So my first question about how LGBT couples spend or could spend Valentines and got these answers:

Tammie Tam Go: Celebrate it as you wish–in private or in public–your money is as good as the next couple’s.

Dr. Holmes: In fact, practically all said: “Same as any hetero couple,” which and of course, for LGBT couples out of the closet, why not?”

So I changed my question to: How would LGBTs couple who have yet to come celebrate Valentines, I got two sorts of answers:

Many gave some really good advice:

Angelina Sparks Kanapi: If they can’t come out yet, they can still go out…and make that no touch, no display of affection an enticing foreplay for when they’re finally some place all to themselves. Secrets make hot foreplay.

Dr. Holmes: God, Angelina, you must be a terrific sex partner, so imaginative!

Eric Manalastas says: Plan to meet in a relatively far away but romantic location? Be playful and imagine yourselves as spies who have to keep your true identities secret. The point is, you want to keep your relationship a secret — which can be burdensome and tiring. So why not reframe it and make it playful, possibly even glamorous and adventuresome?

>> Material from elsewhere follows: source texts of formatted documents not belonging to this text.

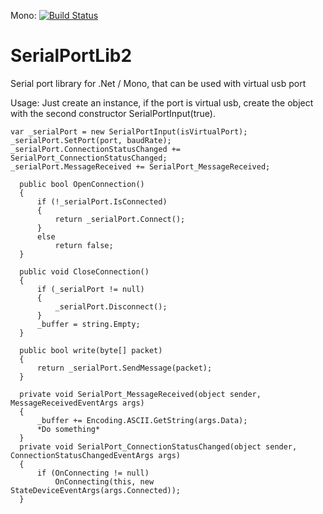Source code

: Mono: [![Build Status](https://travis-ci.org/JTrotta/SerialPortLib2.svg?branch=master)](https://travis-ci.org/JTrotta/SerialPortLib2.svg?branch=master)

# SerialPortLib2
Serial port library for .Net / Mono, that can be used with virtual usb port

Usage:
Just create an instance, if the port is virtual usb, create the object with the second constructor SerialPortInput(true).

    var _serialPort = new SerialPortInput(isVirtualPort);
    _serialPort.SetPort(port, baudRate);
    _serialPort.ConnectionStatusChanged += SerialPort_ConnectionStatusChanged;
    _serialPort.MessageReceived += SerialPort_MessageReceived;
   
      public bool OpenConnection()
      {
          if (!_serialPort.IsConnected)
          {
              return _serialPort.Connect();
          }
          else
              return false;
      }
      
      public void CloseConnection()
      {
          if (_serialPort != null)
          {
              _serialPort.Disconnect();
          }
          _buffer = string.Empty;
      }      
      
      public bool write(byte[] packet)
      {
          return _serialPort.SendMessage(packet);
      }
      
      private void SerialPort_MessageReceived(object sender, MessageReceivedEventArgs args)
      {
          _buffer += Encoding.ASCII.GetString(args.Data);
          *Do something*
      }
      private void SerialPort_ConnectionStatusChanged(object sender, ConnectionStatusChangedEventArgs args)
      {
          if (OnConnecting != null)
              OnConnecting(this, new StateDeviceEventArgs(args.Connected));
      }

Eric Manalastas: Or a more pragmatic option, is to double date with another same-sex couple, let’s say the opposite sex, so that Tom asks out Ellen and Dustin asks out Portia (or the women can ask the men out, whatever works). And then “swap” partners. So there’s safety and camouflage in numbers, but you’re helping another couple out.

Brenda Alegre adds: Many LGBTs feel the comfort of V-day activities when they are in a big number meaning when they immerse with friends. So a throng of gay men and women as one big group in a group date might enjoy that big company and guaranteed to have more laughs than a serene date for two. For those who are not out, they may look for online resources to meet likeminded souls and then date discreetly.

In addition, Brenda gives us options for transmen and transwomen:

Brenda Alegre:
Lesbians and Transgender Men and their partners: The butch lesbian may buy the girlfriend flowers and chocolates and book a room in a hotel or go to movies and concerts.

Transwomen: Those who look stereotypically cisgender may find it way easier because they can blend in as a cisgender heterosexual couple. People may not suspect anything else and might find that more acceptable so these transwomen may feel more comfortable in their public dates.

Another sort of answer focused on using Valentines as an incentive to come out:

Jay Calabig: Closets are for clothes and fabulous shoes. Come out people and be proud.

@regiegalvez: Best advice is for them to COME OUT now. Enjoy your rights and freedom as couples. Love is love.

Bert Quibuyen: Make Valentine’s Day as the day to come out of the closet, and then celebrate it in whatever romantic way.

Dr. Holmes: Thank you all, for all your advice and comments. Ideally, an LGBT person shouldn’t need to celebrate Valentines differently from a heteraosexual, but alas, the world hasn’t reached that stage yet. In the meantime, all we can do is give everyone the space to live and let live, love and let love, lust and let lust.